Um deles acontece quando, em 1911,
engajado numa fábrica de amianto com o cunhado, Kafka vê seu tempo livre, que
dedicava à literatura, corroído pelo acúmulo de expedientes entre a fábrica e a
companhia de seguros, onde também trabalhava.
Conflitos
Em 1918, o pai
tripudia da vontade do filho, já aos 36 anos, de casar com Julie, que conheceu
pouco antes. Kafka já havia passado por outras tentativas infrutíferas de
casamento; duas vezes inclusive com a secretária Felice Bauer.
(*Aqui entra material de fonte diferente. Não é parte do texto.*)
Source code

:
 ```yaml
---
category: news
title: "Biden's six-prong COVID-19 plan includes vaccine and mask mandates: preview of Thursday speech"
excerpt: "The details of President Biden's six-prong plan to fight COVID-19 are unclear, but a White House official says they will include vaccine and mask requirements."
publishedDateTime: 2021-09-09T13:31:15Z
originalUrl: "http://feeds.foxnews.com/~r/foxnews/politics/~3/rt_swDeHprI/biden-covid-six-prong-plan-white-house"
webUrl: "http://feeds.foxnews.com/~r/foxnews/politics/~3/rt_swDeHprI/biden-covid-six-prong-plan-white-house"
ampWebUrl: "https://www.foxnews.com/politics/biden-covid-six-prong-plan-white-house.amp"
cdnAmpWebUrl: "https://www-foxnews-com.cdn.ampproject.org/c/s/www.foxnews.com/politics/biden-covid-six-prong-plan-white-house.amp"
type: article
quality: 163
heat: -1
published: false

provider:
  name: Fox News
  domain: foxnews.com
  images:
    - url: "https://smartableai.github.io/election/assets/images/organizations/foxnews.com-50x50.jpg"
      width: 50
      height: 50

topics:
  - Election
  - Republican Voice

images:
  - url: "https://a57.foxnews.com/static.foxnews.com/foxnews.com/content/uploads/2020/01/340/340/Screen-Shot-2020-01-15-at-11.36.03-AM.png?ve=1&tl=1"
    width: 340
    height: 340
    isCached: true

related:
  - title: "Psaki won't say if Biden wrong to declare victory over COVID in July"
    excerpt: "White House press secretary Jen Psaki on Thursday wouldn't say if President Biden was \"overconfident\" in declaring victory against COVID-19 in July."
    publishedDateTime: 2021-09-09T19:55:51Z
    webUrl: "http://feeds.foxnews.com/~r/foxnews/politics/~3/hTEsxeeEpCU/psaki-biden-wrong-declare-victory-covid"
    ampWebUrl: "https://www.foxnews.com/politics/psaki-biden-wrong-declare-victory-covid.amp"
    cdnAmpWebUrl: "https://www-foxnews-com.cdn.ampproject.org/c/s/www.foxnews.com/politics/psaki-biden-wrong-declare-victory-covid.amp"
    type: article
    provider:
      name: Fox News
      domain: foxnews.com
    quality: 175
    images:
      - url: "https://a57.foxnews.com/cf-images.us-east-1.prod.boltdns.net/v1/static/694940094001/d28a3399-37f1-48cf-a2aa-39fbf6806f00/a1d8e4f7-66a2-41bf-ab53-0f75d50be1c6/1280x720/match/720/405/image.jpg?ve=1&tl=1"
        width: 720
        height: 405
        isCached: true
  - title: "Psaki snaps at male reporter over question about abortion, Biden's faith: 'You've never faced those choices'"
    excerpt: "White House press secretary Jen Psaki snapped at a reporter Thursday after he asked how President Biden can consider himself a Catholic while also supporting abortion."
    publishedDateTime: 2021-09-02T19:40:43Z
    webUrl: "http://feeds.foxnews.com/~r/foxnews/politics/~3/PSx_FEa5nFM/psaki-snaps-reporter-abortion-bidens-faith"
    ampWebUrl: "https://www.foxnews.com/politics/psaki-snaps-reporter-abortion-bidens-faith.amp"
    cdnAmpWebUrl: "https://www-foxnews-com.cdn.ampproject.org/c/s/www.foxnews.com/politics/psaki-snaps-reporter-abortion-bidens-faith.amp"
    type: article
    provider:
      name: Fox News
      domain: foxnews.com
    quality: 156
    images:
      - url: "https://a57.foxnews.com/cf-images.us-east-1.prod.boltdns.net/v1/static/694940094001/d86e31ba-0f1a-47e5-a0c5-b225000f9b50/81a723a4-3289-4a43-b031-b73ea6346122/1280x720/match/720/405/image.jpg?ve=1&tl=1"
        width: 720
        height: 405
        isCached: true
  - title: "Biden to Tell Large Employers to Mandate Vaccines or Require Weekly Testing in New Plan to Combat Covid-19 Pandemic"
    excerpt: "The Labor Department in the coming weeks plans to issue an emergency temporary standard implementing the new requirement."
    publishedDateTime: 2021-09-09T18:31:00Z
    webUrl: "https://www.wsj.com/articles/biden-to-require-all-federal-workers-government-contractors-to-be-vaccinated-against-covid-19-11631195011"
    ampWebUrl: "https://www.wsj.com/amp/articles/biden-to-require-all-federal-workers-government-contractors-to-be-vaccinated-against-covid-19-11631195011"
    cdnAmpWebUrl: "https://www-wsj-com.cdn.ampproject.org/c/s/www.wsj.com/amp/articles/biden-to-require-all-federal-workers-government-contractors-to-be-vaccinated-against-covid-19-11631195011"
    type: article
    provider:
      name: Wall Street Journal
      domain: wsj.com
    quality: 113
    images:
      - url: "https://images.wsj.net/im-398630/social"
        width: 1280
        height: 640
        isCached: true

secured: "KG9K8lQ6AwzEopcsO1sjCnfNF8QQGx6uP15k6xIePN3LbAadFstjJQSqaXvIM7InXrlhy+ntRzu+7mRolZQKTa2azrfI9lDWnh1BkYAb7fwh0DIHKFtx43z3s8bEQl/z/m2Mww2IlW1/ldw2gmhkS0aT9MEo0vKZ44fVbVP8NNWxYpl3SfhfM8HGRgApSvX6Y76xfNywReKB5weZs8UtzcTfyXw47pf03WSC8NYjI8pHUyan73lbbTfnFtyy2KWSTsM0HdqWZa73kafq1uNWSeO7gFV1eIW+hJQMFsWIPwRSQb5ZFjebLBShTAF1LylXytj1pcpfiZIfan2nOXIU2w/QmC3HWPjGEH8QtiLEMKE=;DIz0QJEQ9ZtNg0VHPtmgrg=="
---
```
“Eu simplesmente não consigo entendê-lo, você é um homem feito, você vive na cidade e ainda assim não consegue fazer melhor do que casar com a primeira garota que a aparece”, desdenhou o pai.
No ano seguinte, Kafka dedica a
Hermann Um Médico Rural, coleção de contos que inclui a história do doutor
tentando sem sucesso visitar uma criança doente numa noite fria. Quando veio
lhe mostrar o livro, o pai afirmou: “Coloque em cima do criado-mudo”.
As palavras derrotaram o escritor.
Naquele mesmo ano, escreveria Carta ao Pai (1919), uma missiva totalmente
amargurada que tentava acertar as contas com o patriarca, mas que nunca chegou
a enviar ao ser dissuadido pela mãe e a irmã.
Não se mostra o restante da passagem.